▸ What to do
All lines from the opening of the material up to and including the line with "Selamat pagi Kamu" should be transcribed exactly, pictures excepted.

▸ The records
==========

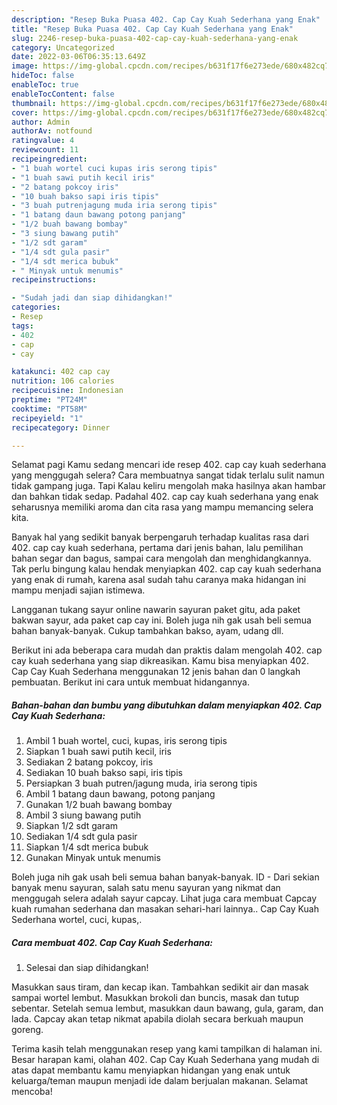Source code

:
 ```yaml
---
description: "Resep Buka Puasa 402. Cap Cay Kuah Sederhana yang Enak"
title: "Resep Buka Puasa 402. Cap Cay Kuah Sederhana yang Enak"
slug: 2246-resep-buka-puasa-402-cap-cay-kuah-sederhana-yang-enak
category: Uncategorized
date: 2022-03-06T06:35:13.649Z
image: https://img-global.cpcdn.com/recipes/b631f17f6e273ede/680x482cq70/402-cap-cay-kuah-sederhana-foto-resep-utama.jpg
hideToc: false
enableToc: true
enableTocContent: false
thumbnail: https://img-global.cpcdn.com/recipes/b631f17f6e273ede/680x482cq70/402-cap-cay-kuah-sederhana-foto-resep-utama.jpg
cover: https://img-global.cpcdn.com/recipes/b631f17f6e273ede/680x482cq70/402-cap-cay-kuah-sederhana-foto-resep-utama.jpg
author: Admin
authorAv: notfound
ratingvalue: 4
reviewcount: 11
recipeingredient:
- "1 buah wortel cuci kupas iris serong tipis"
- "1 buah sawi putih kecil iris"
- "2 batang pokcoy iris"
- "10 buah bakso sapi iris tipis"
- "3 buah putrenjagung muda iria serong tipis"
- "1 batang daun bawang potong panjang"
- "1/2 buah bawang bombay"
- "3 siung bawang putih"
- "1/2 sdt garam"
- "1/4 sdt gula pasir"
- "1/4 sdt merica bubuk"
- " Minyak untuk menumis"
recipeinstructions:

- "Sudah jadi dan siap dihidangkan!"
categories:
- Resep
tags:
- 402
- cap
- cay

katakunci: 402 cap cay 
nutrition: 106 calories
recipecuisine: Indonesian
preptime: "PT24M"
cooktime: "PT58M"
recipeyield: "1"
recipecategory: Dinner

---
```



Selamat pagi Kamu sedang mencari ide resep 402. cap cay kuah sederhana yang menggugah selera? Cara membuatnya sangat tidak terlalu sulit namun tidak gampang juga. Tapi Kalau keliru mengolah maka hasilnya akan hambar dan bahkan tidak sedap. Padahal 402. cap cay kuah sederhana yang enak seharusnya memiliki aroma dan cita rasa yang mampu memancing selera kita.


Banyak hal yang sedikit banyak berpengaruh terhadap kualitas rasa dari 402. cap cay kuah sederhana, pertama dari jenis bahan, lalu pemilihan bahan segar dan bagus, sampai cara mengolah dan menghidangkannya. Tak perlu bingung kalau hendak menyiapkan 402. cap cay kuah sederhana yang enak di rumah, karena asal sudah tahu caranya maka hidangan ini mampu menjadi sajian istimewa.

Langganan tukang sayur online nawarin sayuran paket gitu, ada paket bakwan sayur, ada paket cap cay ini. Boleh juga nih gak usah beli semua bahan banyak-banyak. Cukup tambahkan bakso, ayam, udang dll.


Berikut ini ada beberapa cara mudah dan praktis dalam mengolah 402. cap cay kuah sederhana yang siap dikreasikan. Kamu bisa menyiapkan 402. Cap Cay Kuah Sederhana menggunakan 12 jenis bahan dan 0 langkah pembuatan. Berikut ini cara untuk membuat hidangannya.

<!--inarticleads1-->

##### Bahan-bahan dan bumbu yang dibutuhkan dalam menyiapkan 402. Cap Cay Kuah Sederhana:

1. Ambil 1 buah wortel, cuci, kupas, iris serong tipis
1. Siapkan 1 buah sawi putih kecil, iris
1. Sediakan 2 batang pokcoy, iris
1. Sediakan 10 buah bakso sapi, iris tipis
1. Persiapkan 3 buah putren/jagung muda, iria serong tipis
1. Ambil 1 batang daun bawang, potong panjang
1. Gunakan 1/2 buah bawang bombay
1. Ambil 3 siung bawang putih
1. Siapkan 1/2 sdt garam
1. Sediakan 1/4 sdt gula pasir
1. Siapkan 1/4 sdt merica bubuk
1. Gunakan  Minyak untuk menumis


Boleh juga nih gak usah beli semua bahan banyak-banyak. ID - Dari sekian banyak menu sayuran, salah satu menu sayuran yang nikmat dan menggugah selera adalah sayur capcay. Lihat juga cara membuat Capcay kuah rumahan sederhana dan masakan sehari-hari lainnya.. Cap Cay Kuah Sederhana wortel, cuci, kupas,. 

<!--inarticleads2-->

##### Cara membuat 402. Cap Cay Kuah Sederhana:


1. Selesai dan siap dihidangkan!

Masukkan saus tiram, dan kecap ikan. Tambahkan sedikit air dan masak sampai wortel lembut. Masukkan brokoli dan buncis, masak dan tutup sebentar. Setelah semua lembut, masukkan daun bawang, gula, garam, dan lada. Capcay akan tetap nikmat apabila diolah secara berkuah maupun goreng. 

Terima kasih telah menggunakan resep yang kami tampilkan di halaman ini. Besar harapan kami, olahan 402. Cap Cay Kuah Sederhana yang mudah di atas dapat membantu kamu menyiapkan hidangan yang enak untuk keluarga/teman maupun menjadi ide dalam berjualan makanan. Selamat mencoba!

==========

▸ Solution for this task
Source code

:
 ```yaml
---
description: "Resep Buka Puasa 402. Cap Cay Kuah Sederhana yang Enak"
title: "Resep Buka Puasa 402. Cap Cay Kuah Sederhana yang Enak"
slug: 2246-resep-buka-puasa-402-cap-cay-kuah-sederhana-yang-enak
category: Uncategorized
date: 2022-03-06T06:35:13.649Z
image: https://img-global.cpcdn.com/recipes/b631f17f6e273ede/680x482cq70/402-cap-cay-kuah-sederhana-foto-resep-utama.jpg
hideToc: false
enableToc: true
enableTocContent: false
thumbnail: https://img-global.cpcdn.com/recipes/b631f17f6e273ede/680x482cq70/402-cap-cay-kuah-sederhana-foto-resep-utama.jpg
cover: https://img-global.cpcdn.com/recipes/b631f17f6e273ede/680x482cq70/402-cap-cay-kuah-sederhana-foto-resep-utama.jpg
author: Admin
authorAv: notfound
ratingvalue: 4
reviewcount: 11
recipeingredient:
- "1 buah wortel cuci kupas iris serong tipis"
- "1 buah sawi putih kecil iris"
- "2 batang pokcoy iris"
- "10 buah bakso sapi iris tipis"
- "3 buah putrenjagung muda iria serong tipis"
- "1 batang daun bawang potong panjang"
- "1/2 buah bawang bombay"
- "3 siung bawang putih"
- "1/2 sdt garam"
- "1/4 sdt gula pasir"
- "1/4 sdt merica bubuk"
- " Minyak untuk menumis"
recipeinstructions:

- "Sudah jadi dan siap dihidangkan!"
categories:
- Resep
tags:
- 402
- cap
- cay

katakunci: 402 cap cay 
nutrition: 106 calories
recipecuisine: Indonesian
preptime: "PT24M"
cooktime: "PT58M"
recipeyield: "1"
recipecategory: Dinner

---
```



Selamat pagi Kamu sedang mencari ide resep 402. cap cay kuah sederhana yang menggugah selera? Cara membuatnya sangat tidak terlalu sulit namun tidak gampang juga. Tapi Kalau keliru mengolah maka hasilnya akan hambar dan bahkan tidak sedap. Padahal 402. cap cay kuah sederhana yang enak seharusnya memiliki aroma dan cita rasa yang mampu memancing selera kita.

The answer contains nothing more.